§ What is expected
Set down exactly the lines of the records from the top to the line containing "OnRender is a"; include both.

§ Task data
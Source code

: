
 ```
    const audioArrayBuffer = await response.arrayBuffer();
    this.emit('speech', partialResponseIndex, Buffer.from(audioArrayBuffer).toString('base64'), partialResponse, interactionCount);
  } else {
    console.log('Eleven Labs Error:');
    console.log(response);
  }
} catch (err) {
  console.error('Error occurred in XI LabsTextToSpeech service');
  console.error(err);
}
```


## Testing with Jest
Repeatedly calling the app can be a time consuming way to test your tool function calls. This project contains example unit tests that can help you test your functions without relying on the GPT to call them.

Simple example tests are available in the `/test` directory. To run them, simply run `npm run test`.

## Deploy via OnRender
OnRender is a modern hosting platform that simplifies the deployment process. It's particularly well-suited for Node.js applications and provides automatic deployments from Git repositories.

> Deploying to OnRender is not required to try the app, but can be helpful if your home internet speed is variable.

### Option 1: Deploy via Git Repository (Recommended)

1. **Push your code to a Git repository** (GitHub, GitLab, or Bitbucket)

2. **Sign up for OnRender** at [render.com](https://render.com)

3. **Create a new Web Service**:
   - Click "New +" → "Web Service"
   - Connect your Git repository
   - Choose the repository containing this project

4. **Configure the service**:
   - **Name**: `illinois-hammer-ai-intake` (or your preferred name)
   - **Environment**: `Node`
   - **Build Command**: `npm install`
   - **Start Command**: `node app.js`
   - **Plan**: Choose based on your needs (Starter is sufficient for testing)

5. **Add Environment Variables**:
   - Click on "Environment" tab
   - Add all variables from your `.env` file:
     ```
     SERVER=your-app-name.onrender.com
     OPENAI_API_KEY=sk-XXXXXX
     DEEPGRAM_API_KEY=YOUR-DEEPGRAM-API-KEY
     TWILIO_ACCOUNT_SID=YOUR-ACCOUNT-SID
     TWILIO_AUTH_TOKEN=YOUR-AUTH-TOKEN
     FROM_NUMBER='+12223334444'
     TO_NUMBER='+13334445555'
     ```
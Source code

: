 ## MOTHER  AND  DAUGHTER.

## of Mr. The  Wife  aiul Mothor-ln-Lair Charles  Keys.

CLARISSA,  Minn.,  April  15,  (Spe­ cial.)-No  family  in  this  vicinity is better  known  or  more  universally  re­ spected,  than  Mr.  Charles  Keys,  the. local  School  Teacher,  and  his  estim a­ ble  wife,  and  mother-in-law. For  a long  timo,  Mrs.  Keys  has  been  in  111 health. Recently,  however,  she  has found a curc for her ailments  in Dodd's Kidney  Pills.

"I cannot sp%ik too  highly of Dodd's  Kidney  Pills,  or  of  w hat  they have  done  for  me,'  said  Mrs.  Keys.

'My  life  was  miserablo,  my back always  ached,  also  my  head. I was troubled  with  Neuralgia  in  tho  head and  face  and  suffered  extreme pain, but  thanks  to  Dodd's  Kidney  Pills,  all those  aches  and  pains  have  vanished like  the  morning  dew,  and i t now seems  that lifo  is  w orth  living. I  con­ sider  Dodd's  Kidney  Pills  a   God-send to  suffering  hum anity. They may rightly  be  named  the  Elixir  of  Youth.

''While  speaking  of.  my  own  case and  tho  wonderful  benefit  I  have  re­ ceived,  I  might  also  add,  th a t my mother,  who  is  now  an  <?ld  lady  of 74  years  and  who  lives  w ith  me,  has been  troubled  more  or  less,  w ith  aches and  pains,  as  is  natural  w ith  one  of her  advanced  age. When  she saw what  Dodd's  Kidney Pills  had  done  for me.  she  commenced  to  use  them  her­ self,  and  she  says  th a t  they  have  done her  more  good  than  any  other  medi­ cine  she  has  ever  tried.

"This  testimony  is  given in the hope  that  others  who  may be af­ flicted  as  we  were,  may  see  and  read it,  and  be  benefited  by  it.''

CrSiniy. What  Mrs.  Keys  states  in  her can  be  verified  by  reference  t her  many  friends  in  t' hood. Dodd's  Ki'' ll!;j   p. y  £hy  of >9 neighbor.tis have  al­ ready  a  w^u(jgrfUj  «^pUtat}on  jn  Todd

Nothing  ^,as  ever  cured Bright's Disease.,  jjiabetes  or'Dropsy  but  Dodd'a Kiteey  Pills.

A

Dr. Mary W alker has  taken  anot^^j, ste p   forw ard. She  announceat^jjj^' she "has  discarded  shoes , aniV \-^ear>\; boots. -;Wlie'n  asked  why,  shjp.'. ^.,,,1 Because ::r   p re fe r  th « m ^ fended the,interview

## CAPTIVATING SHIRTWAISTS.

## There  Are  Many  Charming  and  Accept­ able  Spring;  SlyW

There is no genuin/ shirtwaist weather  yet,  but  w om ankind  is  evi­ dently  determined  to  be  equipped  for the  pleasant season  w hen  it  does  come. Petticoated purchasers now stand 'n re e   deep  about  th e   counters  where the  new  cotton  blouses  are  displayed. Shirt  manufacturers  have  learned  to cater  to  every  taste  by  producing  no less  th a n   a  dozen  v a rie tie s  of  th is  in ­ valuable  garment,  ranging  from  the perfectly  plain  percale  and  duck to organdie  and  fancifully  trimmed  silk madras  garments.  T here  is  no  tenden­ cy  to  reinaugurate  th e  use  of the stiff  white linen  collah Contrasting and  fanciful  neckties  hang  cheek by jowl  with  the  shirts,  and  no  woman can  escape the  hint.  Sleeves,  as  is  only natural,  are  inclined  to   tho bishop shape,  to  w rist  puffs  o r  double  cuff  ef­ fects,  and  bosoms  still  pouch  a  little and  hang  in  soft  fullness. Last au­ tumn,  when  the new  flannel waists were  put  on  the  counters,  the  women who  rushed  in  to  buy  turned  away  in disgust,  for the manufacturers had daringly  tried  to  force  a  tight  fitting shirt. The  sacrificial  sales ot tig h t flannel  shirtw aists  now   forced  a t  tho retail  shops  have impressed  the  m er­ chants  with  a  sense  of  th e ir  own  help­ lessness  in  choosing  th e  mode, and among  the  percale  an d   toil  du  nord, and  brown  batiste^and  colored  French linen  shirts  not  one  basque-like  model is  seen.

§ Response
Source code

:
 ```
    const audioArrayBuffer = await response.arrayBuffer();
    this.emit('speech', partialResponseIndex, Buffer.from(audioArrayBuffer).toString('base64'), partialResponse, interactionCount);
  } else {
    console.log('Eleven Labs Error:');
    console.log(response);
  }
} catch (err) {
  console.error('Error occurred in XI LabsTextToSpeech service');
  console.error(err);
}
```


## Testing with Jest
Repeatedly calling the app can be a time consuming way to test your tool function calls. This project contains example unit tests that can help you test your functions without relying on the GPT to call them.

Simple example tests are available in the `/test` directory. To run them, simply run `npm run test`.

## Deploy via OnRender
OnRender is a modern hosting platform that simplifies the deployment process. It's particularly well-suited for Node.js applications and provides automatic deployments from Git repositories.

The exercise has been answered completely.